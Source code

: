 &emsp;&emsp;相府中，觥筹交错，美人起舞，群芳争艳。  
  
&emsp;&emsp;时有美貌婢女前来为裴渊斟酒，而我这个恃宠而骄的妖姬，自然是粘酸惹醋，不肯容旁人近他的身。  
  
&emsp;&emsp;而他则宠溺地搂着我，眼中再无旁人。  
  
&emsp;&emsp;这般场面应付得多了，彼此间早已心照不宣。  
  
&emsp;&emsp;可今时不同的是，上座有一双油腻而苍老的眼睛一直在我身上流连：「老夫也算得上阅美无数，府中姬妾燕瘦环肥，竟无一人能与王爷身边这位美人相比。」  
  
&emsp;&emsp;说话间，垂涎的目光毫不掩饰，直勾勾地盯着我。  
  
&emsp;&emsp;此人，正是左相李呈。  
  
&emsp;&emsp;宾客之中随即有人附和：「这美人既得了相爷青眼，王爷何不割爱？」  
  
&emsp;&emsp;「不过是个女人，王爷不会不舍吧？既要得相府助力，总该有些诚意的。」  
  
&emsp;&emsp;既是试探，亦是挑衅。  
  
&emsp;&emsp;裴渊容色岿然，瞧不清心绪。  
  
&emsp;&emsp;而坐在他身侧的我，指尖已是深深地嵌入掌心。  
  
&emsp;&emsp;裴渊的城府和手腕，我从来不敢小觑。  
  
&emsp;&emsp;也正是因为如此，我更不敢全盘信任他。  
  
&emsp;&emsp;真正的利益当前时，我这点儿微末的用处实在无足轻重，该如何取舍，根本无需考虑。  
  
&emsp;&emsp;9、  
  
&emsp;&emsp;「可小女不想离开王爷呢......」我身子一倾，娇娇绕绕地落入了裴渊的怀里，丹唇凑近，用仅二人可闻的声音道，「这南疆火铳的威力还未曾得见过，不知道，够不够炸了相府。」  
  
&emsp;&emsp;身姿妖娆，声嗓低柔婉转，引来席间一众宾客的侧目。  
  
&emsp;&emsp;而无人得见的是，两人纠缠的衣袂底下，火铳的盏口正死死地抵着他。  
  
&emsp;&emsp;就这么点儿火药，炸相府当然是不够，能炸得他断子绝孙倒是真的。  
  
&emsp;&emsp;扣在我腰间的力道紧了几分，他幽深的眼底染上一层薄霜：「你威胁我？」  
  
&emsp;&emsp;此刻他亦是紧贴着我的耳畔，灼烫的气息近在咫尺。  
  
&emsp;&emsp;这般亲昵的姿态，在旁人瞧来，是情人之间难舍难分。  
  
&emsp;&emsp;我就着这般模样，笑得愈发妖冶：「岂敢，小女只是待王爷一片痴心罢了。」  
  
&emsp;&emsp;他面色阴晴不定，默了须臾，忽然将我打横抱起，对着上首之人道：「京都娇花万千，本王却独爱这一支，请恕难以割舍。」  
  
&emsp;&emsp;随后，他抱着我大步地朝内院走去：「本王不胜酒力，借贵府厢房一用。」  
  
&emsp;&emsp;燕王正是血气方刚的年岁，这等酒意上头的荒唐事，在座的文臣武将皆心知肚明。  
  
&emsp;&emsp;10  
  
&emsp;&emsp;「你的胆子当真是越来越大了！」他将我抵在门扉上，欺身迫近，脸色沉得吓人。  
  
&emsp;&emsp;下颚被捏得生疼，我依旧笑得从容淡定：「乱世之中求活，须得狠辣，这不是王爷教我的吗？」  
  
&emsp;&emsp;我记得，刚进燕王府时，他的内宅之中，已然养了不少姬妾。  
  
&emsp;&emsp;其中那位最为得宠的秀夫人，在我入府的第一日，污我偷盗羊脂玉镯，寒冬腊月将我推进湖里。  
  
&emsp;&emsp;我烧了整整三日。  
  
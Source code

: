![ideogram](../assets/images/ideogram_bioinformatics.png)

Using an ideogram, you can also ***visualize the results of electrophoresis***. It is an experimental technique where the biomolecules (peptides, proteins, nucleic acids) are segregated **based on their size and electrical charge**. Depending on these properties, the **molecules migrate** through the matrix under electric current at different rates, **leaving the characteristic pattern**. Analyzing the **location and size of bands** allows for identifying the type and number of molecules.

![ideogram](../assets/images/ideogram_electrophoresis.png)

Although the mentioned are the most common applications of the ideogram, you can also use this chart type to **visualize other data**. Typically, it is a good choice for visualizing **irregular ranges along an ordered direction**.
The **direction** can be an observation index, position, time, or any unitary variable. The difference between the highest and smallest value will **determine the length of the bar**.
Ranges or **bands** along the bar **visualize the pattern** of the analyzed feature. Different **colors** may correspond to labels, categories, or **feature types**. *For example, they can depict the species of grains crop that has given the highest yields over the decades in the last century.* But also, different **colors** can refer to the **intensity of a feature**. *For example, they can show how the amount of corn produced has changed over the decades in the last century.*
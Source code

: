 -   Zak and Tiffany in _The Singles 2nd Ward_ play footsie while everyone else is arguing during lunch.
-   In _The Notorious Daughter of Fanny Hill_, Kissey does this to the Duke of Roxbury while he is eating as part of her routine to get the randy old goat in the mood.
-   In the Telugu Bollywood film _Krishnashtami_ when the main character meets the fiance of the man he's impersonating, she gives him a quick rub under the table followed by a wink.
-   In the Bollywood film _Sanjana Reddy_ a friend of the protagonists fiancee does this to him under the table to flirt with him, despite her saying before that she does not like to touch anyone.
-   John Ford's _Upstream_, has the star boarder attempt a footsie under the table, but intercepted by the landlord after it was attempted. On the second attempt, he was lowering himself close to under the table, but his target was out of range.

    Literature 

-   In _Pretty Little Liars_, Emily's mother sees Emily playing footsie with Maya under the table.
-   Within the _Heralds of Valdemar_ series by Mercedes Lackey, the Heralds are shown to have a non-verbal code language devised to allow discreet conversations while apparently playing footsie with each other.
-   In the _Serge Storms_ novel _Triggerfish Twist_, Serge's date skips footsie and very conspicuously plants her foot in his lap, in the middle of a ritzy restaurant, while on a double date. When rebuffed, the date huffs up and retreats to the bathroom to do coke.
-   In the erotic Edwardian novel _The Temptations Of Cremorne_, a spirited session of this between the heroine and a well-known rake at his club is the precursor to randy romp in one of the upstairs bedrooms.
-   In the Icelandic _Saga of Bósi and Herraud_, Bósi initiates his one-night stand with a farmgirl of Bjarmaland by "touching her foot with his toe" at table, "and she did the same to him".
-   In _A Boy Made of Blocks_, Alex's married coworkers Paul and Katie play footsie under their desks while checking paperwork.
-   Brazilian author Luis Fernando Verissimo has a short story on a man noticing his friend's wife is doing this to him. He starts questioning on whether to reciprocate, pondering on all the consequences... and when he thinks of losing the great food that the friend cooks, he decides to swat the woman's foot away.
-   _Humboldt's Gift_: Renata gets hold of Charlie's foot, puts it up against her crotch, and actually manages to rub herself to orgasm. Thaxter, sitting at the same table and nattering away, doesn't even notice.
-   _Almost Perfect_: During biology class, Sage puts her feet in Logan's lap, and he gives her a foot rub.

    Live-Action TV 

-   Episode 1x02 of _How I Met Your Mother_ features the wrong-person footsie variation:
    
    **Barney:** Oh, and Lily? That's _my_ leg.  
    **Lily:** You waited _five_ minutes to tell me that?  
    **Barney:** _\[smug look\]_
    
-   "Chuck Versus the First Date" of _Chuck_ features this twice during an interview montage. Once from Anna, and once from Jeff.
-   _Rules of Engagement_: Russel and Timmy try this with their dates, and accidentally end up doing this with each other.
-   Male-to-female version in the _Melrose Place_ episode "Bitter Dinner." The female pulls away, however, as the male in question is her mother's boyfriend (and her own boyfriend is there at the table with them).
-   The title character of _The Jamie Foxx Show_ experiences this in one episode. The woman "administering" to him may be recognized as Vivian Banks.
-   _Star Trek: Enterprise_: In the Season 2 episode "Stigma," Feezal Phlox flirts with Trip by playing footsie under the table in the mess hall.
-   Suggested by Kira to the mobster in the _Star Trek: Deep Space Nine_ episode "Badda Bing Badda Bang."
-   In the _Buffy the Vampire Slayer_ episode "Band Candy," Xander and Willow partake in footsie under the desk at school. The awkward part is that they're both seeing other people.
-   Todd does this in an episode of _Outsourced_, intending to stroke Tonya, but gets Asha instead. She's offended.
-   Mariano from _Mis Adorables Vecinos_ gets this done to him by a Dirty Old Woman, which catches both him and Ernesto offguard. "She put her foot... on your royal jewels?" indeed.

============================================================

**Instructions to follow**
Please go over the data above and copy each line with "under" in it.

**Exercise response**
Using an ideogram, you can also ***visualize the results of electrophoresis***. It is an experimental technique where the biomolecules (peptides, proteins, nucleic acids) are segregated **based on their size and electrical charge**. Depending on these properties, the **molecules migrate** through the matrix under electric current at different rates, **leaving the characteristic pattern**. Analyzing the **location and size of bands** allows for identifying the type and number of molecules.
-   In the Telugu Bollywood film _Krishnashtami_ when the main character meets the fiance of the man he's impersonating, she gives him a quick rub under the table followed by a wink.
-   In the Bollywood film _Sanjana Reddy_ a friend of the protagonists fiancee does this to him under the table to flirt with him, despite her saying before that she does not like to touch anyone.
-   John Ford's _Upstream_, has the star boarder attempt a footsie under the table, but intercepted by the landlord after it was attempted. On the second attempt, he was lowering himself close to under the table, but his target was out of range.
-   In _Pretty Little Liars_, Emily's mother sees Emily playing footsie with Maya under the table.
-   In _A Boy Made of Blocks_, Alex's married coworkers Paul and Katie play footsie under their desks while checking paperwork.
-   _Star Trek: Enterprise_: In the Season 2 episode "Stigma," Feezal Phlox flirts with Trip by playing footsie under the table in the mess hall.
-   In the _Buffy the Vampire Slayer_ episode "Band Candy," Xander and Willow partake in footsie under the desk at school. The awkward part is that they're both seeing other people.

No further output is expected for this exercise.